Orienting a Summer of Making #Connected Learning @CWPFairfield with Support from @writingproject

 Last night, CWP-Fairfield hosted its 29th Invitational Summer Institute and began a celebration of the National Writing Project's 40th year investment in educational leaders. This summer, we are hosting middle and high school counselors, English teachers, and educators. We are carrying forth the tradition of best practices in teaching writing and of pedagogical excellence.

We have Kelly Gallagher's Write Like This to guide our conversations and the CT Mirror to assist us in getting teacher voices into educational policy. We also have the expertise of Troy Hicks to assist our digital connectivity and foresight of writing in 21st century platforms.

Last night, however, we tapped into Ralph Fletcher's wisdom about writer's notebooks and began to plant seeds for our own writing. Interestingly, an opening prompt to kick-things off resulted in common ground. The 14 teachers who attended reported that this was a year where colleagues felt a loss of control in making sound decisions for what works with K-12 youth. The stories they shared discussed changing policies, unanswered questions, frustrated students and parents, frazzled teachers, and a need to be heard. In summary, there is a lack of respect for them as professionals. The Need To Be Heard seemed to be the anthology's title.

The teachers this summer represent several schools along southern Connecticut: urban and suburban, high success and low success, affluent and struggling, pro Young-Adult Literature and pro Canonical texts, with tracking and mixed classrooms, and an overall love for the power of writing. A teacher from Tanzania, Africa, will join our cohort in July. With support from Fairfield University and its mission for service learning and global awareness, our team will benefit from an overseas educator (with a shout out to Beauty Makinta, Pretoria, South Africa, who came to our ISI last year).

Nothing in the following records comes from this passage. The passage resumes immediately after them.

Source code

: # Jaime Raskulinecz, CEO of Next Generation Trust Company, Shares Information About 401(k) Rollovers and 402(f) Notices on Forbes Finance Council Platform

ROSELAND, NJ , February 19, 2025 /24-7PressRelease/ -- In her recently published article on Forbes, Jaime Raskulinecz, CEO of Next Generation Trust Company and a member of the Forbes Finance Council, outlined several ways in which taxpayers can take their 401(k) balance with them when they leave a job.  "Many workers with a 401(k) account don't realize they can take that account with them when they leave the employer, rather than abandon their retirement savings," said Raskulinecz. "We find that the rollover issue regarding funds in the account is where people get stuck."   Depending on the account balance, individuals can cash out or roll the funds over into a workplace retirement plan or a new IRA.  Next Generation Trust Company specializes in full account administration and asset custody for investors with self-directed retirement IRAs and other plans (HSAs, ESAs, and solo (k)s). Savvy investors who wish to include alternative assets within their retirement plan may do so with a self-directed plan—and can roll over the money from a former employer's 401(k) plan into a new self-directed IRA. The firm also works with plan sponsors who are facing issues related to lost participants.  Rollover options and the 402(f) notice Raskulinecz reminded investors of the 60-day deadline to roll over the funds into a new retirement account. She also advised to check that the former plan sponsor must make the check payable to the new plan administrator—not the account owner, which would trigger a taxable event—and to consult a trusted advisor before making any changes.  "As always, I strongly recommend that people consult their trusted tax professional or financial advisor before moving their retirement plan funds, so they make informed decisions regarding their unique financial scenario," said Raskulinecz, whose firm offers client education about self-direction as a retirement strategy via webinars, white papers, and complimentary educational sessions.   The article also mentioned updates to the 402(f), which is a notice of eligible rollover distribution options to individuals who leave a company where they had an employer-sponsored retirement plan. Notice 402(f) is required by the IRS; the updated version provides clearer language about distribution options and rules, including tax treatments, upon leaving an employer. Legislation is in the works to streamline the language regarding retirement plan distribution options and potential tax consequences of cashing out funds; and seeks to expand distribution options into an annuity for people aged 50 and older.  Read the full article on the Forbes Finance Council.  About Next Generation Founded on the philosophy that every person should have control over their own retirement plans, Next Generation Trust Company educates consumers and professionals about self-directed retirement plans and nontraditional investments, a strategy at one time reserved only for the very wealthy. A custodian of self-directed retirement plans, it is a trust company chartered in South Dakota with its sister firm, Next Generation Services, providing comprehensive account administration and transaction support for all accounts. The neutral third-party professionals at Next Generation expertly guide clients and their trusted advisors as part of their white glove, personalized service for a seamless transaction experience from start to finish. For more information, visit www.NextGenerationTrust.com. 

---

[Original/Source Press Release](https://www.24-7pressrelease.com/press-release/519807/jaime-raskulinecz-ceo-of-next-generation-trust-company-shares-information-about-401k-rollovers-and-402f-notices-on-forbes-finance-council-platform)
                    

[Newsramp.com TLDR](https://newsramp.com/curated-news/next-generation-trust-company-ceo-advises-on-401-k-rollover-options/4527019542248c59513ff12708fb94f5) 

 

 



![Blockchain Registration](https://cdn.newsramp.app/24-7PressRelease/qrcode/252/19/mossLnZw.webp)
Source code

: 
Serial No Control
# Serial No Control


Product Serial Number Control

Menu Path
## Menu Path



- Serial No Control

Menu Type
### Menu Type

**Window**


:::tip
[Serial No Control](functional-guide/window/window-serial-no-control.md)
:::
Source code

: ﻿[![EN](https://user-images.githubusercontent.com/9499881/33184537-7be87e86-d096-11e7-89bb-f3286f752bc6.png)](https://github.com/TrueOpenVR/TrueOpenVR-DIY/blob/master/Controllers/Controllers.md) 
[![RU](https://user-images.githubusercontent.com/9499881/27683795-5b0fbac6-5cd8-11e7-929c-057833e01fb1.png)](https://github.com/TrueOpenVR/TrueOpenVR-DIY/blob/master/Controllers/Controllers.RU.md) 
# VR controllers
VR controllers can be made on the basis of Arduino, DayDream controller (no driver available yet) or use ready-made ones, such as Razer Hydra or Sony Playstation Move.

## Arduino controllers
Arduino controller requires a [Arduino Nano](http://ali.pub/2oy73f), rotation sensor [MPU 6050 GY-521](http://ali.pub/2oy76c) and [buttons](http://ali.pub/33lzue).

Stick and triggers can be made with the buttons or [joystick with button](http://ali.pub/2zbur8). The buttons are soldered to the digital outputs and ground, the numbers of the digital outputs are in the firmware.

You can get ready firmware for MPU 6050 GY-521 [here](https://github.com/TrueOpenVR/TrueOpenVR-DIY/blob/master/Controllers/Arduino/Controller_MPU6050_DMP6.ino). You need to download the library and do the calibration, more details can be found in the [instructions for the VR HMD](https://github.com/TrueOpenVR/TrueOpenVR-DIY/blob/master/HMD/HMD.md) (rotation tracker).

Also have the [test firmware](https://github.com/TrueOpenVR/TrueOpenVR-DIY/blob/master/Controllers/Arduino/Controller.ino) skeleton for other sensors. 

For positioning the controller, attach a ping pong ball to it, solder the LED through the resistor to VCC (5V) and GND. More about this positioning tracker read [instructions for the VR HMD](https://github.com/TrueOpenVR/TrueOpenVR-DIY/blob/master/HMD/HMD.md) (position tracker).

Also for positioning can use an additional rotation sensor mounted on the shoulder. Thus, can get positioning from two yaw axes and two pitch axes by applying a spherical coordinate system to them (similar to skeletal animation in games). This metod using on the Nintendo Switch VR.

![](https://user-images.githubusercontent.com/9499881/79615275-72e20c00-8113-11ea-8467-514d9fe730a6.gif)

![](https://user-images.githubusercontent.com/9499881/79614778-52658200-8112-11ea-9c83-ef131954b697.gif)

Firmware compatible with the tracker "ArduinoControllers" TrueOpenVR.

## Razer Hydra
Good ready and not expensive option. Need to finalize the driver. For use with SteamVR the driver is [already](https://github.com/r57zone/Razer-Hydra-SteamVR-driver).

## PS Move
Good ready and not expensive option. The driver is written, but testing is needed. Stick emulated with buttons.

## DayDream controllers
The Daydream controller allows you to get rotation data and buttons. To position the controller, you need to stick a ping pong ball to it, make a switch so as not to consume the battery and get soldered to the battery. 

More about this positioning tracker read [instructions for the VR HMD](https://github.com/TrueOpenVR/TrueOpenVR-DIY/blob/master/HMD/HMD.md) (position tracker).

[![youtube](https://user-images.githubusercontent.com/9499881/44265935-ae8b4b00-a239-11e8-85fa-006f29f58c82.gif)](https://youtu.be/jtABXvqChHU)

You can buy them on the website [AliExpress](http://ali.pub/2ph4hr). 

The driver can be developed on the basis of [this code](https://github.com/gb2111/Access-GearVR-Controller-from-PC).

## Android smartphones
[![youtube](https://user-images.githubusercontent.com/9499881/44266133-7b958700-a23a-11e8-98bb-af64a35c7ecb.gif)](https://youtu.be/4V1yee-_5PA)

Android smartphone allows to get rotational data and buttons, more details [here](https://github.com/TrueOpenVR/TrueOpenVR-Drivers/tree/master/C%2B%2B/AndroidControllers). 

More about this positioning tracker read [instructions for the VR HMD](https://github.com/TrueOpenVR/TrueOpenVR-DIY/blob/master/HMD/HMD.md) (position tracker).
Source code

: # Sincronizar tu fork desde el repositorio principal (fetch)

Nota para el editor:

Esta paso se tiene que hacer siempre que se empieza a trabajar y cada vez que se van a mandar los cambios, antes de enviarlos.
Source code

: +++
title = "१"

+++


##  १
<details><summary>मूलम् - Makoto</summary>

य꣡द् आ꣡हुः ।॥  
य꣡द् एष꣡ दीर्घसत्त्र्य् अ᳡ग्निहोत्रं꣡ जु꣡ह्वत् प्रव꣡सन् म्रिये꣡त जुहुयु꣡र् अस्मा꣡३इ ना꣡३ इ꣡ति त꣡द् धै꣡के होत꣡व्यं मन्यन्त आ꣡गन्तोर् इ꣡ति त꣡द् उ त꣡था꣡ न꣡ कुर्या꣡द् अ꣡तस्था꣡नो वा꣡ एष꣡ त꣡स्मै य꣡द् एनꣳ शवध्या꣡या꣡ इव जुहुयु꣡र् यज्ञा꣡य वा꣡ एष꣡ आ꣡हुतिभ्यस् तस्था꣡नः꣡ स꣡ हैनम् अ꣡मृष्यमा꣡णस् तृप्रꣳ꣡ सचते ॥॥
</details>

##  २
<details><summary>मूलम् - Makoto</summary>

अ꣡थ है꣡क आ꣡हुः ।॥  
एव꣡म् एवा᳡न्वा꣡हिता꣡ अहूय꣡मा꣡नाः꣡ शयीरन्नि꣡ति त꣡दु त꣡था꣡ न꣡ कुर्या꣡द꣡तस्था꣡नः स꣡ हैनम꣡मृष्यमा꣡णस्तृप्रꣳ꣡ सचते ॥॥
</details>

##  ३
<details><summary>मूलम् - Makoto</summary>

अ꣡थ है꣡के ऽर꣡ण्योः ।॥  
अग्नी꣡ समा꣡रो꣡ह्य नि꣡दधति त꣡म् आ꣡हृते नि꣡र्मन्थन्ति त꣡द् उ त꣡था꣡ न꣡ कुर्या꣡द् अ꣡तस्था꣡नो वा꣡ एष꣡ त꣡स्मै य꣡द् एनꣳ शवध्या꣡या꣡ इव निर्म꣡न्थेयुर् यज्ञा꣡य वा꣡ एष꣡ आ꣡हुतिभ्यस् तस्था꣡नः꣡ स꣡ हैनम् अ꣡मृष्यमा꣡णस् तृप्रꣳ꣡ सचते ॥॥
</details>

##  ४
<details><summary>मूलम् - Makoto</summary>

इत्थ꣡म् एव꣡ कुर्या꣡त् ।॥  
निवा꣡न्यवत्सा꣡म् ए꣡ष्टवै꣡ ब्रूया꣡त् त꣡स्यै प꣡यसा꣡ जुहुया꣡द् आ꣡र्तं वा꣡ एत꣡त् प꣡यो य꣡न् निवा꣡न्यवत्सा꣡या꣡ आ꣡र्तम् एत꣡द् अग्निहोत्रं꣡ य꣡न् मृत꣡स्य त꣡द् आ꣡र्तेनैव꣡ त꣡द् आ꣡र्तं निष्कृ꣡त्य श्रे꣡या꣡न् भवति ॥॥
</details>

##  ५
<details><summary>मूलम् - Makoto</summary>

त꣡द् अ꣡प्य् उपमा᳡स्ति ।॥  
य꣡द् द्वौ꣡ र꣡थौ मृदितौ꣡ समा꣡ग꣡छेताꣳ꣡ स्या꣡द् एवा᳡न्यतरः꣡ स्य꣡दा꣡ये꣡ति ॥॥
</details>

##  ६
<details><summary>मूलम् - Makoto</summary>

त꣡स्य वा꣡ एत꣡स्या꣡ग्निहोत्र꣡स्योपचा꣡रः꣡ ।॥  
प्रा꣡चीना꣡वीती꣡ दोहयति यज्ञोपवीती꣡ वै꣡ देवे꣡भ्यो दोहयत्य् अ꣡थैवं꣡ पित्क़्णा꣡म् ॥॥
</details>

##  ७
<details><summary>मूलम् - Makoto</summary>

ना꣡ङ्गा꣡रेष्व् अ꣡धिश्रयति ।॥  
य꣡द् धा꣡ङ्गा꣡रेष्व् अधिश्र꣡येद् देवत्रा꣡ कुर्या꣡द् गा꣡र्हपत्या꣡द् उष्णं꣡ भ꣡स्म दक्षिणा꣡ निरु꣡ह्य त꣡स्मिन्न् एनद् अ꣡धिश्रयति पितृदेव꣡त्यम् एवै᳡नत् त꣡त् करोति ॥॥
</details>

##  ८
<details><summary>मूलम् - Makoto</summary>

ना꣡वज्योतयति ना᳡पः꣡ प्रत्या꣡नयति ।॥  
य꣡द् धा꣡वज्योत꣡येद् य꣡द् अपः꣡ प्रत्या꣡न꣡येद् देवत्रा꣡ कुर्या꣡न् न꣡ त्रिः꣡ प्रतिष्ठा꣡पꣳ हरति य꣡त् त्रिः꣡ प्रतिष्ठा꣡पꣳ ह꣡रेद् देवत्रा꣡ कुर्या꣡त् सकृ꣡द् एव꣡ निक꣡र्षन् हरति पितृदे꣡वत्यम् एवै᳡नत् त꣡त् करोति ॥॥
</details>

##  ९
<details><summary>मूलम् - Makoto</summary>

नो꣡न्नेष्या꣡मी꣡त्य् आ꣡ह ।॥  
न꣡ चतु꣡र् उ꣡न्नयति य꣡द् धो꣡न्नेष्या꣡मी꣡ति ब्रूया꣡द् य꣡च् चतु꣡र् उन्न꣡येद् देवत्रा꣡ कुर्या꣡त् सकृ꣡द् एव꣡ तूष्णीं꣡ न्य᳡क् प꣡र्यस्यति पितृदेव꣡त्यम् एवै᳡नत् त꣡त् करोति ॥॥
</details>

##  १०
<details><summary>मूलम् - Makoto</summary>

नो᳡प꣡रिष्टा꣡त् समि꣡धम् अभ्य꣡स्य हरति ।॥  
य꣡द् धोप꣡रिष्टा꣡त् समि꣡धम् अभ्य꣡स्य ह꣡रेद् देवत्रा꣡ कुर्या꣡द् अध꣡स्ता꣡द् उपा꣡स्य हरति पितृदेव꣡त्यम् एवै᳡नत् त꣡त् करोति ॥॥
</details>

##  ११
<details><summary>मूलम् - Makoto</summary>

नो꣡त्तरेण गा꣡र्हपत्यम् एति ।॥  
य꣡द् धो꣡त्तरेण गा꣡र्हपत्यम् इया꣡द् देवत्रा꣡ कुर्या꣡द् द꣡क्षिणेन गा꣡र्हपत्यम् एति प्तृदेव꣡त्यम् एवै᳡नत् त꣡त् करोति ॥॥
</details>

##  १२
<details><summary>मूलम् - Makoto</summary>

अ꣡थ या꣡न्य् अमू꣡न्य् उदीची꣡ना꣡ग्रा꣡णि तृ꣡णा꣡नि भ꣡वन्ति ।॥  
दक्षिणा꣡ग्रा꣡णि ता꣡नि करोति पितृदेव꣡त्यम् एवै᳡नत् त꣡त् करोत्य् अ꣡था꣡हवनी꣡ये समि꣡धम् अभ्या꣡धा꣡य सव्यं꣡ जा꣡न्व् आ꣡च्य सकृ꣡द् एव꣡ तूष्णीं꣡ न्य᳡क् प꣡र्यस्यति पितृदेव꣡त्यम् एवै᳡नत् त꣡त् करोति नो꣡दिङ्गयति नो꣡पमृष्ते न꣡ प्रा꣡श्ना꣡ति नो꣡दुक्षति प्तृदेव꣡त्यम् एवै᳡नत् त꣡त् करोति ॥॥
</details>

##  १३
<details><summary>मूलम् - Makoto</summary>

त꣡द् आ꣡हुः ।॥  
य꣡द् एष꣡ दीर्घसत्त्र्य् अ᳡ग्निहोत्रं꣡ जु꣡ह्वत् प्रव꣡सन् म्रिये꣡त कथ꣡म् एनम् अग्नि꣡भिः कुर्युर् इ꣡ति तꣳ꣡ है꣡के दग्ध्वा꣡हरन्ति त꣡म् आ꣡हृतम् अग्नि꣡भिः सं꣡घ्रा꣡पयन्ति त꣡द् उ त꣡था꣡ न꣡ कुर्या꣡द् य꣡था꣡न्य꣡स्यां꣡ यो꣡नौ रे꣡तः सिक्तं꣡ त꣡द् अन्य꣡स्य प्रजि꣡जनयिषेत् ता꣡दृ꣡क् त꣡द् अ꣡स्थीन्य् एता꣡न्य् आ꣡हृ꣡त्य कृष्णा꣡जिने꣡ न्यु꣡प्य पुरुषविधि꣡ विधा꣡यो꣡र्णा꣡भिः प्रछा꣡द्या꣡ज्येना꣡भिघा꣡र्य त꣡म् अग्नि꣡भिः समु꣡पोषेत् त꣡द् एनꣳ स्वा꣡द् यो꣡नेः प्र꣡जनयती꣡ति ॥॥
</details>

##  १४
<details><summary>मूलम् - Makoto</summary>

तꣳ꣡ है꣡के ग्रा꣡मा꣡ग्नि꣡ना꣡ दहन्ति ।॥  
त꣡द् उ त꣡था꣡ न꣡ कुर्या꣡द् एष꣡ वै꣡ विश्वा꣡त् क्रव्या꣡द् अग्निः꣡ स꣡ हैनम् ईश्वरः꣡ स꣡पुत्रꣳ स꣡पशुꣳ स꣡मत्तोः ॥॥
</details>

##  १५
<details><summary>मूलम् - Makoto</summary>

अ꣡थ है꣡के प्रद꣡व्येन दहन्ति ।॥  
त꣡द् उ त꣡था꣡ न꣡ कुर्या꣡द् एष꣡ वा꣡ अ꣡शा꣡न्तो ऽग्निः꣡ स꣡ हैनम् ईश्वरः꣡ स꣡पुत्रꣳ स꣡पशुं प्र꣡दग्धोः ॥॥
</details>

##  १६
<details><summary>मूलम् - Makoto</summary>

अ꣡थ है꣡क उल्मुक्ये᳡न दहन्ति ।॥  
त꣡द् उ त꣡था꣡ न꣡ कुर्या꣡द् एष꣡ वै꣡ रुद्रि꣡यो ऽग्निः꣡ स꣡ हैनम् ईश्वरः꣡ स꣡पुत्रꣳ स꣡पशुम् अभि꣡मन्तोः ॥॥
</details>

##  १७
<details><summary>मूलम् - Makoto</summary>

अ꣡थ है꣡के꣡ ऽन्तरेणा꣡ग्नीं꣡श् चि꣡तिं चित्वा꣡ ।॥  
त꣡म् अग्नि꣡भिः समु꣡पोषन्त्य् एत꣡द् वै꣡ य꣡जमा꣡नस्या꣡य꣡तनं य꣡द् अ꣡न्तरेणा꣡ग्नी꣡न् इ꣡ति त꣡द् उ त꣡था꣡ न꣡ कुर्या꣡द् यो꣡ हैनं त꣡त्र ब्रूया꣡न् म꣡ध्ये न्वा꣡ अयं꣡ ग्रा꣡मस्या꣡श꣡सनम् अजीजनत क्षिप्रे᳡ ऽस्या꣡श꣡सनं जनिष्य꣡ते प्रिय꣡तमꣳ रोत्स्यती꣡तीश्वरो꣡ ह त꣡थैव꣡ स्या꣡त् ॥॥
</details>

Already, orientation demonstrated passion, curiosity, interest, and drive. I am forever thankful to the National Writing Project for its continued invested in building teacher leaders and to Fairfield University and its community for helping us host a summer of connected learning - it is the work I've believed in ever since I became a Louisville fellow in 2002. The rest has been history.

Interestingly, an article appeared in a local paper yesterday that highlighted a lack of teacher-driven professional development. The reporter discussed that superintendents see a need to advocate for teachers and what they know works best with young readers and writers. I couldn't help but smile. Once again, this is what CWP-Fairfield is commissioned to do. The NWP model works and is one that deserves investment from local, state, and national organizations. The best way to build strong literacy communities is to invest in teachers. That is a sustainable model, indeed.

And this year, we welcome the advice and expertise of the CT Mirror. With their wisdom of politics and policies, we shall learn new ways in which writing can make a difference.